Facts about Mulgara "Scientific name for Mulgara Marsupialis Dasycercus cristicauda". Mulgaras are the only two species of the genus Dasycercus which means hairy tail. They are species that are very similar in nature. They are the Bush tailed mulgaras and Crest tailed mulgaras. Identifying them has been so hard until recently after several biological tests. Mulgara belongs in the family of Carnivorous Marsupials
The difference between them is that the bush tailed mulgaras has non-crested tail with two upper premolars and six nipples.

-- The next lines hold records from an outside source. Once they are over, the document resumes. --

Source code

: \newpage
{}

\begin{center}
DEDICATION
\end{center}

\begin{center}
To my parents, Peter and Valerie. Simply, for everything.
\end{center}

The crest tailed mulgaras has a crested tail with three upper premolars and eight nipples. This is difficult to identify until you closely observe them.
Mulgaras are small with a fine soft fur which is light sandy-brown. The upper parts are dark grey and the under parts are grayish white.

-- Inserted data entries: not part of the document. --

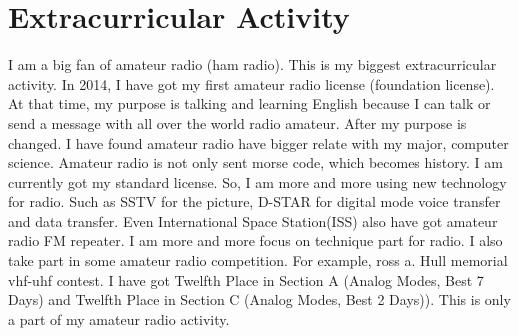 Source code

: \documentclass[]{friggeri-cv}
\begin{document}
\section{Extracurricular Activity}
I am a big fan of amateur radio (ham radio).
This is my biggest extracurricular activity.
In 2014, I have got my first amateur radio license (foundation license).
At that time, my purpose is talking and learning English because I can talk or send a message with all over the world radio amateur.
After my purpose is changed. I have found amateur radio have bigger relate with my major, computer science.
Amateur radio is not only sent morse code, which becomes history.
I am currently got my standard license.
So, I am more and more using new technology for radio.
Such as SSTV for the picture, D-STAR for digital mode voice transfer and data transfer.
Even International Space Station(ISS) also have got amateur radio FM repeater.
I am more and more focus on technique part for radio.
I also take part in some amateur radio competition.
For example, ross a. Hull memorial vhf-uhf contest.
I have got Twelfth Place in Section A (Analog Modes, Best 7 Days) and Twelfth Place in Section C (Analog Modes, Best 2 Days)).
This is only a part of my amateur radio activity.
\end{document}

Mulgaras tails are short at around (7 to 13 cm) and reddish in color with black hair near the tip. This is where they get their common name from. Ears are thin and eyes are large.

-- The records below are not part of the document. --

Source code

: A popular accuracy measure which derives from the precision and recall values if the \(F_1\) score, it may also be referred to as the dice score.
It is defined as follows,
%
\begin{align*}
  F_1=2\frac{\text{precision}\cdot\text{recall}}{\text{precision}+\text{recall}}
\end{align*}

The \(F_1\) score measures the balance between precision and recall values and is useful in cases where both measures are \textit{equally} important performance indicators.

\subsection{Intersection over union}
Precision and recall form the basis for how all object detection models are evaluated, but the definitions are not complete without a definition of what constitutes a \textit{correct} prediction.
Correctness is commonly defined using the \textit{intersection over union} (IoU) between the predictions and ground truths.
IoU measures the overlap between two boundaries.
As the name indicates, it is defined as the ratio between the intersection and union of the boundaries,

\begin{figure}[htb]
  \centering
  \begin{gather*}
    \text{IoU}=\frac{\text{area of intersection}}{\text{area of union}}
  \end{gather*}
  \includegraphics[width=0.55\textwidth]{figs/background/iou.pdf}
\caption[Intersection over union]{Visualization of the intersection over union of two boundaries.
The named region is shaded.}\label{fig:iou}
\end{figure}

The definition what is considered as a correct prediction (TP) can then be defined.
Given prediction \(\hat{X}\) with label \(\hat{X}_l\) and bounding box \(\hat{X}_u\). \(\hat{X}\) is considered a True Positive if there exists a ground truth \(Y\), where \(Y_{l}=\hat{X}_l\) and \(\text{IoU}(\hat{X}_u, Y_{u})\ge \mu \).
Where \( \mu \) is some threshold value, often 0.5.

When you look at the female Mulgara you will discover that there are normally larger than the male ones. The sizes do not have a big difference but they are noticeable. The male Mulgara Marsupials head to body length is around 30.4 to 58.4 inches (12 to 23 cm) long whereas the female one is 30.4 to 43.2 inches (12 to 17 cm). The weights too differ because the male weighs 2.6 to 6 ounces (75 to 170 grams) and the female ones weigh 2.1 to 3.3 ounces (60 to 95 grams).
The Mulgara are closely related to the Tasmanian devil and quolls. The mulgaras live in deserts and spinifex bush in central Australia where there are widely distributed.
Mulgaras are nocturnal and around 4 3/4 to 8 5/8 inches (12.5 to 22 cm) long. They dwell in short burrows where they occasionally sunbathe in the entrance.
An amazing fact to note is that they have kidneys that are developed to excrete concentrated urine to preserve water as they don’t drink water. The mulgaras feed on newborn snakes, insects and lizards.
The Marsupial breeding occurs between June and September where they give birth to six or seven young mulgaras.
Mulgaras social behavior is not well known according to the researchers.